You're not counting classics and perennial sellers in your analysis, which make up a sizable chunk of the bestsellers in any given year. For example, Statista has the _Great Gatsby _listed as the bestselling book of 2013 (ranked 9 for that year on Amazon). _Gatsby_ almost matched the first two _50 Shades _books. So focusing on new releases leaves out much of the market.



> The truth is that price doesn't account for all, or in my opinion, even most of this. As an example, James Lee Burke, who is a masterful author, has his backlist priced mostly at $5.99. That's a bargain for his work, but most people have no idea they're available, because the backlist receives zero marketing or promotions - and people can't buy what they don't know exists. Contrast that to my titles, many of which are priced at $5-$6, and sell briskly, mas o menos, on all platforms. Why do I sell more than someone like Burke's backlist? Because I promote. Simple. I catch an eye here and there, and his publisher doesn't


Burke's backlist is in print, which means it's available used. That counts for a lot. The last figure I heard for used books was around 15% of books sold-and that doesn't include unconventional sellers, trading, flea markets, garage sales, etc. If publishers aren't pushing backlists, it's because there's no money in it for them. There might be some digital money in it for Burke, of course, if he went on his own. But he hasn't yet, so maybe there isn't enough.


----------



## blakebooks (Mar 10, 2012)

WHDean: How does The Great Gatsby's success or failure any given year play into how the big 5 market the 300,000 new titles they issue forth every year? I'm a little unclear on that, just as I'm unclear on whether you're saying that the top 100 is filled with literary icons like that book, or not. I don't see it, and I just looked. It's mainly romance, with a few BB deals, some marquis name legends that will shift millions, and a couple of perennial big sellers. My point is that the trad pubs market for bookstore shelf space, and that space is on a four to six week turn. If it doesn't catch in that time, they get the carton returned, with maybe a couple marketed spine out on a shelf in the back of the store. That's how they market titles, and they don't make a distinction between how they market ebooks or the hard copy, that I can see.

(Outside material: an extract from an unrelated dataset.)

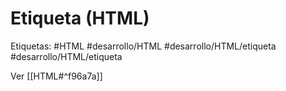 # Etiqueta (HTML)
Etiquetas: #HTML #desarrollo/HTML #desarrollo/HTML/etiqueta #desarrollo/HTML/etiqueta 

Ver [[HTML#^f96a7a]]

Whether or not Burke's backlist is available used is immaterial to how his ebooks sell, although I'll be happy to give you that 15%. He still radically underperforms someone like mine's sales. Because nobody's marketing his backlist. The reason they aren't is simply that the big houses have cut staff back to the bone in the ever increasing attempt to squeeze out more profits, so there's nobody to do so. And in the trad world, your backlist is deadwood. Look at Joe Konrath's experience with his backlist books. They were dead money, languishing. He got the rights back, put new covers on them, promoted them some, and they have made a sh#t ton of money for him. The reason the publisher didn't is because that is inconsistent with the industry wisdom, which is based on how paper performs in store. That's the entire orientation of the people in the biz. That's what they know. So they continue to do what they know.

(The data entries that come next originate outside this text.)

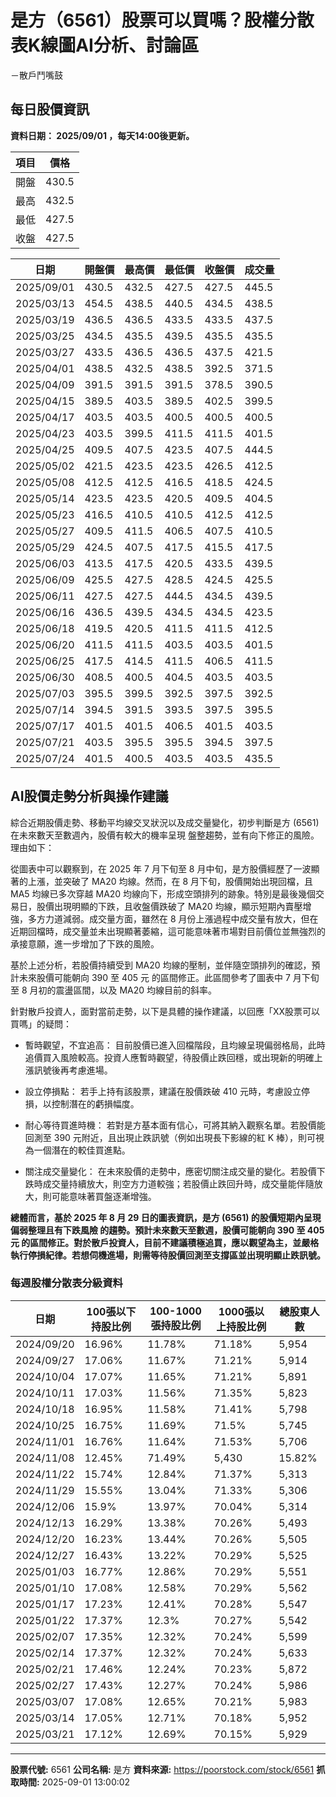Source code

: # 是方（6561）股票可以買嗎？股權分散表K線圖AI分析、討論區
－散戶鬥嘴鼓

## 每日股價資訊

**資料日期： 2025/09/01 ，每天14:00後更新。**

| 項目 | 價格 |
|------|------|
| 開盤 | 430.5 |
| 最高 | 432.5 |
| 最低 | 427.5 |
| 收盤 | 427.5 |

| 日期 | 開盤價 | 最高價 | 最低價 | 收盤價 | 成交量 |
|------|--------|--------|--------|--------|--------|
| 2025/09/01 | 430.5 | 432.5 | 427.5 | 427.5 | 445.5 |
| 2025/03/13 | 454.5 | 438.5 | 440.5 | 434.5 | 438.5 |
| 2025/03/19 | 436.5 | 436.5 | 433.5 | 433.5 | 437.5 |
| 2025/03/25 | 434.5 | 435.5 | 439.5 | 435.5 | 435.5 |
| 2025/03/27 | 433.5 | 436.5 | 436.5 | 437.5 | 421.5 |
| 2025/04/01 | 438.5 | 432.5 | 438.5 | 392.5 | 371.5 |
| 2025/04/09 | 391.5 | 391.5 | 391.5 | 378.5 | 390.5 |
| 2025/04/15 | 389.5 | 403.5 | 389.5 | 402.5 | 399.5 |
| 2025/04/17 | 403.5 | 403.5 | 400.5 | 400.5 | 400.5 |
| 2025/04/23 | 403.5 | 399.5 | 411.5 | 411.5 | 401.5 |
| 2025/04/25 | 409.5 | 407.5 | 423.5 | 407.5 | 444.5 |
| 2025/05/02 | 421.5 | 423.5 | 423.5 | 426.5 | 412.5 |
| 2025/05/08 | 412.5 | 412.5 | 416.5 | 418.5 | 424.5 |
| 2025/05/14 | 423.5 | 423.5 | 420.5 | 409.5 | 404.5 |
| 2025/05/23 | 416.5 | 410.5 | 410.5 | 412.5 | 412.5 |
| 2025/05/27 | 409.5 | 411.5 | 406.5 | 407.5 | 410.5 |
| 2025/05/29 | 424.5 | 407.5 | 417.5 | 415.5 | 417.5 |
| 2025/06/03 | 413.5 | 417.5 | 420.5 | 433.5 | 439.5 |
| 2025/06/09 | 425.5 | 427.5 | 428.5 | 424.5 | 425.5 |
| 2025/06/11 | 427.5 | 427.5 | 444.5 | 434.5 | 439.5 |
| 2025/06/16 | 436.5 | 439.5 | 434.5 | 434.5 | 423.5 |
| 2025/06/18 | 419.5 | 420.5 | 411.5 | 411.5 | 412.5 |
| 2025/06/20 | 411.5 | 411.5 | 403.5 | 403.5 | 401.5 |
| 2025/06/25 | 417.5 | 414.5 | 411.5 | 406.5 | 411.5 |
| 2025/06/30 | 408.5 | 400.5 | 404.5 | 403.5 | 403.5 |
| 2025/07/03 | 395.5 | 399.5 | 392.5 | 397.5 | 392.5 |
| 2025/07/14 | 394.5 | 391.5 | 393.5 | 397.5 | 395.5 |
| 2025/07/17 | 401.5 | 401.5 | 406.5 | 401.5 | 403.5 |
| 2025/07/21 | 403.5 | 395.5 | 395.5 | 394.5 | 397.5 |
| 2025/07/24 | 401.5 | 400.5 | 403.5 | 403.5 | 435.5 |

## AI股價走勢分析與操作建議

綜合近期股價走勢、移動平均線交叉狀況以及成交量變化，初步判斷是方 (6561) 在未來數天至數週內，股價有較大的機率呈現 盤整趨勢，並有向下修正的風險。理由如下：

從圖表中可以觀察到，在 2025 年 7 月下旬至 8 月中旬，是方股價經歷了一波顯著的上漲，並突破了 MA20 均線。然而，在 8 月下旬，股價開始出現回檔，且 MA5 均線已多次穿越 MA20 均線向下，形成空頭排列的跡象。特別是最後幾個交易日，股價出現明顯的下跌，且收盤價跌破了 MA20 均線，顯示短期內賣壓增強，多方力道減弱。成交量方面，雖然在 8 月份上漲過程中成交量有放大，但在近期回檔時，成交量並未出現顯著萎縮，這可能意味著市場對目前價位並無強烈的承接意願，進一步增加了下跌的風險。

基於上述分析，若股價持續受到 MA20 均線的壓制，並伴隨空頭排列的確認，預計未來股價可能朝向 390 至 405 元 的區間修正。此區間參考了圖表中 7 月下旬至 8 月初的震盪區間，以及 MA20 均線目前的斜率。

針對散戶投資人，面對當前走勢，以下是具體的操作建議，以回應「XX股票可以買嗎」的疑問：

*   暫時觀望，不宜追高： 目前股價已進入回檔階段，且均線呈現偏弱格局，此時追價買入風險較高。投資人應暫時觀望，待股價止跌回穩，或出現新的明確上漲訊號後再考慮進場。

*   設立停損點： 若手上持有該股票，建議在股價跌破 410 元時，考慮設立停損，以控制潛在的虧損幅度。

*   耐心等待買進時機： 若對是方基本面有信心，可將其納入觀察名單。若股價能回測至 390 元附近，且出現止跌訊號（例如出現長下影線的紅 K 棒），則可視為一個潛在的較佳買進點。

*   關注成交量變化： 在未來股價的走勢中，應密切關注成交量的變化。若股價下跌時成交量持續放大，則空方力道較強；若股價止跌回升時，成交量能伴隨放大，則可能意味著買盤逐漸增強。

**總體而言，基於 2025 年 8 月 29 日的圖表資訊，是方 (6561) 的股價短期內呈現 偏弱整理且有下跌風險 的趨勢。預計未來數天至數週，股價可能朝向 390 至 405 元 的區間修正。對於散戶投資人，目前不建議積極追買，應以觀望為主，並嚴格執行停損紀律。若想伺機進場，則需等待股價回測至支撐區並出現明顯止跌訊號。**

### 每週股權分散表分級資料

| 日期 | 100張以下持股比例 | 100-1000張持股比例 | 1000張以上持股比例 | 總股東人數 |
|------|-------------------|--------------------|--------------------|----------|
| 2024/09/20 | 16.96% | 11.78% | 71.18% | 5,954 |
| 2024/09/27 | 17.06% | 11.67% | 71.21% | 5,914 |
| 2024/10/04 | 17.07% | 11.65% | 71.21% | 5,891 |
| 2024/10/11 | 17.03% | 11.56% | 71.35% | 5,823 |
| 2024/10/18 | 16.95% | 11.58% | 71.41% | 5,798 |
| 2024/10/25 | 16.75% | 11.69% | 71.5% | 5,745 |
| 2024/11/01 | 16.76% | 11.64% | 71.53% | 5,706 |
| 2024/11/08 | 12.45% | 71.49% | 5,430 | 15.82% |
| 2024/11/22 | 15.74% | 12.84% | 71.37% | 5,313 |
| 2024/11/29 | 15.55% | 13.04% | 71.33% | 5,306 |
| 2024/12/06 | 15.9% | 13.97% | 70.04% | 5,314 |
| 2024/12/13 | 16.29% | 13.38% | 70.26% | 5,493 |
| 2024/12/20 | 16.23% | 13.44% | 70.26% | 5,505 |
| 2024/12/27 | 16.43% | 13.22% | 70.29% | 5,525 |
| 2025/01/03 | 16.77% | 12.86% | 70.29% | 5,551 |
| 2025/01/10 | 17.08% | 12.58% | 70.29% | 5,562 |
| 2025/01/17 | 17.23% | 12.41% | 70.28% | 5,547 |
| 2025/01/22 | 17.37% | 12.3% | 70.27% | 5,542 |
| 2025/02/07 | 17.35% | 12.32% | 70.24% | 5,599 |
| 2025/02/14 | 17.37% | 12.32% | 70.24% | 5,633 |
| 2025/02/21 | 17.46% | 12.24% | 70.23% | 5,872 |
| 2025/02/27 | 17.43% | 12.27% | 70.24% | 5,986 |
| 2025/03/07 | 17.08% | 12.65% | 70.21% | 5,983 |
| 2025/03/14 | 17.05% | 12.71% | 70.18% | 5,952 |
| 2025/03/21 | 17.12% | 12.69% | 70.15% | 5,929 |

---

**股票代號:** 6561
**公司名稱:** 是方
**資料來源:** https://poorstock.com/stock/6561
**抓取時間:** 2025-09-01 13:00:02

I think you are giving them a little too much credit. These are the people who could and should have seen the advent of a device like the Kindle coming from a decade away, and gotten ahead of the curve. Instead, they've been reacting every step of the way. I love the people I've dealt with in the industry, but the speed at which it works is glacial compared to the speed at which successful indies work. Which is why they're eating trad pub's lunch with ebooks. Far more nimble and aggressive. And of course, perhaps the most important: it's their money, not some corporation's, and people tend to fight a lot harder to not lose their own money than that of a billion dollar behemoth.


----------



## tommy gun (May 3, 2015)

Is some of the blindness caused by the organizations are so big and change is slow?
Are there so many layers of management that most simply follow the party line?
Profits are usually best when the company or industry is so big and they are just milking their cash cows.... until they dry up.
Perhaps the big shake up is still coming down the line and at the end they'll explode and sink fast.

If so a few will see the writing on the wall and shift operations and tactics.

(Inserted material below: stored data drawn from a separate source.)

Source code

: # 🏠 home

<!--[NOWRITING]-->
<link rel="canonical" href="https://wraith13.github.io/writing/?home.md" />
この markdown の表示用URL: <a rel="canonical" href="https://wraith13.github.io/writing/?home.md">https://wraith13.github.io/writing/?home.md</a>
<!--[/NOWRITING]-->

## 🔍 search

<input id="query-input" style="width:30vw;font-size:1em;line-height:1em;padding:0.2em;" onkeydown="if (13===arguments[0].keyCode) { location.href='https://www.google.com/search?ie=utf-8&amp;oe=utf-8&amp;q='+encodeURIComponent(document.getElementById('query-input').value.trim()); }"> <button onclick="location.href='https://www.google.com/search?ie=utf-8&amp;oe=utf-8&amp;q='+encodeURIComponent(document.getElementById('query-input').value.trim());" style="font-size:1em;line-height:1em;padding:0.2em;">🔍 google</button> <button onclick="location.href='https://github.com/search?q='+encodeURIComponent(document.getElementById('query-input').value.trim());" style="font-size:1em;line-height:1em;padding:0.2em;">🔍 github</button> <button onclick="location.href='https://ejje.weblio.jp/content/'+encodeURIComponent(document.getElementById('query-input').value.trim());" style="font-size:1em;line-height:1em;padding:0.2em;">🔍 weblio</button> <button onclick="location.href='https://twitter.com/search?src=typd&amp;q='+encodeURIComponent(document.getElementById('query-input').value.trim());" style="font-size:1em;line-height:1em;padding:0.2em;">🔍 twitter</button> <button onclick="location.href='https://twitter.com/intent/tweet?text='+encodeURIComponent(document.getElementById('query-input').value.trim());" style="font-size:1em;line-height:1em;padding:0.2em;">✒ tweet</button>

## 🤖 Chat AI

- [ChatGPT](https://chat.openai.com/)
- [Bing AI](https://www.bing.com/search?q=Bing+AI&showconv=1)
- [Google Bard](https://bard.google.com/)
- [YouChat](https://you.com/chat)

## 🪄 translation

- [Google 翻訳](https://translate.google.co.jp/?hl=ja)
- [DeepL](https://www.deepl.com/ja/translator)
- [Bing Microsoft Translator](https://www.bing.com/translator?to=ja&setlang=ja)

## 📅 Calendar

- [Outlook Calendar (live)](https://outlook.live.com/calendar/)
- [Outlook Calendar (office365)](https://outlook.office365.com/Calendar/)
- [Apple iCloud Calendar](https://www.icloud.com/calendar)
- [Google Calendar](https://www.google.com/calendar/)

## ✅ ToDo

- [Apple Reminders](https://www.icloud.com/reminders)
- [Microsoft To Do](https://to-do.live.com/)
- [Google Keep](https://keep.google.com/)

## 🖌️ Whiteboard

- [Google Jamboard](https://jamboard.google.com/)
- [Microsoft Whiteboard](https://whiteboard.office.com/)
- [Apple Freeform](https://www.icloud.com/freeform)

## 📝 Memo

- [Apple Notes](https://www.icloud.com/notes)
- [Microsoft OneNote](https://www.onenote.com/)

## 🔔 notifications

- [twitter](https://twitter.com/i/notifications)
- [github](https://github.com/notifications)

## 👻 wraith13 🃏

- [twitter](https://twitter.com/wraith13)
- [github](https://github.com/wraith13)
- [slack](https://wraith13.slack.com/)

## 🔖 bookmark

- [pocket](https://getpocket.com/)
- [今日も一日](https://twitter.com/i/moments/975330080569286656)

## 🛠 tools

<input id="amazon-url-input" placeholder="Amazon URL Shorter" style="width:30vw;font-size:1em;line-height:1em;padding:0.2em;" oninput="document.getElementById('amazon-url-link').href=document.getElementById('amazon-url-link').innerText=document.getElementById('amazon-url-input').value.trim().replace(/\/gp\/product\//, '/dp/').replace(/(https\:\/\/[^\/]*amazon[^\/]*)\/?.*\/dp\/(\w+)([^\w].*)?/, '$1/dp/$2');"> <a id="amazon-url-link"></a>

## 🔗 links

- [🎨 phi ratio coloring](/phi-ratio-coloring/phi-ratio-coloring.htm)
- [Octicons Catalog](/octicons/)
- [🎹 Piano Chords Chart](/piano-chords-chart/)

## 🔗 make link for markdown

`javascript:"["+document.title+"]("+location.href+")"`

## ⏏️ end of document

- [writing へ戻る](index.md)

Sorry just my 2 cents worth.


----------



## Becca Mills (Apr 27, 2012)

WHDean said:


> You're not counting classics and perennial sellers in your analysis, which make up a sizable chunk of the bestsellers in any given year. For example, Statista has the _Great Gatsby _listed as the bestselling book of 2013 (ranked 9 for that year on Amazon). _Gatsby_ almost matched the first two _50 Shades _books. So focusing on new releases leaves out much of the market.


I don't think this matters. I don't think the point of Author Earnings is to precisely measure the financial health of traditional publishing; the point is to illustrate the comparative positions of authors who take the traditional vs. indie routes. Being dead, Fitzgerald isn't in a position to choose which route he's going to take, so what _Gatsby_ earns isn't particularly relevant to the kind of decision you or I face in choosing to publish. There are certainly also living authors who really must publish traditionally and who are thus also outside this decision. AE compares the groups of authors who could reasonably choose between the indie and traditional routes -- not the dead authors and not the academic authors and not the authors of avant garde contemporary fiction but rather the writers of genre fiction. Those are the people who need to be able to look at AE's data and decide which route is likely to earn them a better income. This is my impression, anyway. Hugh or Data Guy can correct me if I'm misrepresenting their goals.


----------



## WHDean (Nov 2, 2011)

Russell,

On the first point, I’m talking sources of revenue. You seemed to be suggesting that the year’s big sellers are the sole source of revenue with the rest of everything being a loss. My point is that legacy titles still make up a big chunk of revenue when you look at total sales. Also, we may be talking different things when it comes to bestsellers; I mean total sales for the year, not the bestseller list for the year. Bestseller lists mask the high margins made from books that paid for themselves long ago. 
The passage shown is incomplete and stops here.